Bridging the gap--biocompatibility of microelectronic materials.

There is an increasing interest in cell-based microelectronic biosensors for high-throughput screening of new products from the biotech pipeline. This requires fundamental knowledge of the biocompatibility of the materials used as the growing support for the cells. Using monolayer-forming Caco-2 cells of human origin, the biocompatibility of silicon wafers coated with various metals, dielectrics and semiconductors was assessed. Besides microscopic inspection, proliferation of cells indicating viability as well as brush border enzyme activity indicating differentiation of adherent growing cells were chosen as parameters to estimate biocompatibility. The type of wafer used for deposition of the coating initially influences the biocompatibility of the final product. Whereas p-doped silicon was fully biocompatible, n-doped silicon reduced the proliferation of cells.
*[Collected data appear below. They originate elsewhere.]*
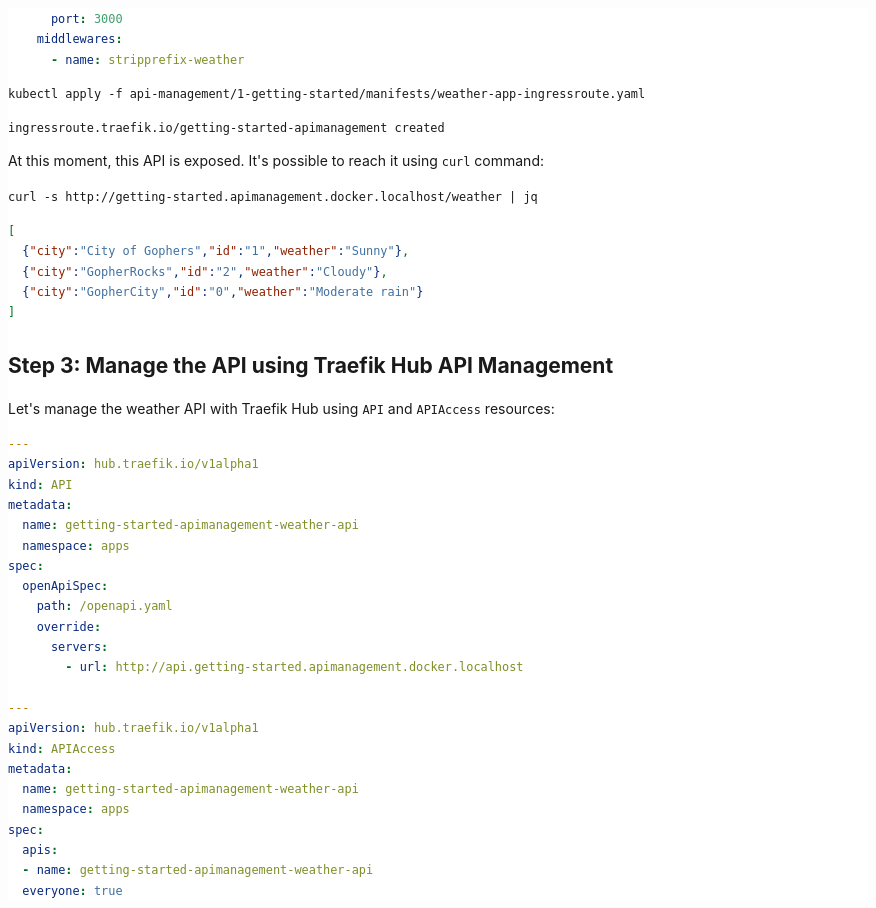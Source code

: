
 ```yaml :manifests/weather-app-ingressroute.yaml
      port: 3000
    middlewares:
      - name: stripprefix-weather
```

```shell
kubectl apply -f api-management/1-getting-started/manifests/weather-app-ingressroute.yaml
```

```shell
ingressroute.traefik.io/getting-started-apimanagement created
```

At this moment, this API is exposed. It's possible to reach it using `curl` command:

```shell
curl -s http://getting-started.apimanagement.docker.localhost/weather | jq
```

```json
[
  {"city":"City of Gophers","id":"1","weather":"Sunny"},
  {"city":"GopherRocks","id":"2","weather":"Cloudy"},
  {"city":"GopherCity","id":"0","weather":"Moderate rain"}
]
```

## Step 3: Manage the API using Traefik Hub API Management

Let's manage the weather API with Traefik Hub using `API` and `APIAccess` resources:

```yaml :manifests/api.yaml -s 1 -e 23
---
apiVersion: hub.traefik.io/v1alpha1
kind: API
metadata:
  name: getting-started-apimanagement-weather-api
  namespace: apps
spec:
  openApiSpec:
    path: /openapi.yaml
    override:
      servers:
        - url: http://api.getting-started.apimanagement.docker.localhost

---
apiVersion: hub.traefik.io/v1alpha1
kind: APIAccess
metadata:
  name: getting-started-apimanagement-weather-api
  namespace: apps
spec:
  apis:
  - name: getting-started-apimanagement-weather-api
  everyone: true
```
Among the different coatings, Al and Ti even increased the cell growth as compared to glass. Culturing the cells for 6 days on coated wafers demonstrated that the differentiation of adhering cells on Ti- and ZrO2-coated wafers was comparable to glass, whereas coatings with Si3N4, Au, Al, and ITO reduced differentiation to 15-35%. In the cases of Au and Si3N4 this effect equilibrated with prolonged culturing. These results demonstrate the importance of a careful selection of the materials used for the production of cell-based biosensors.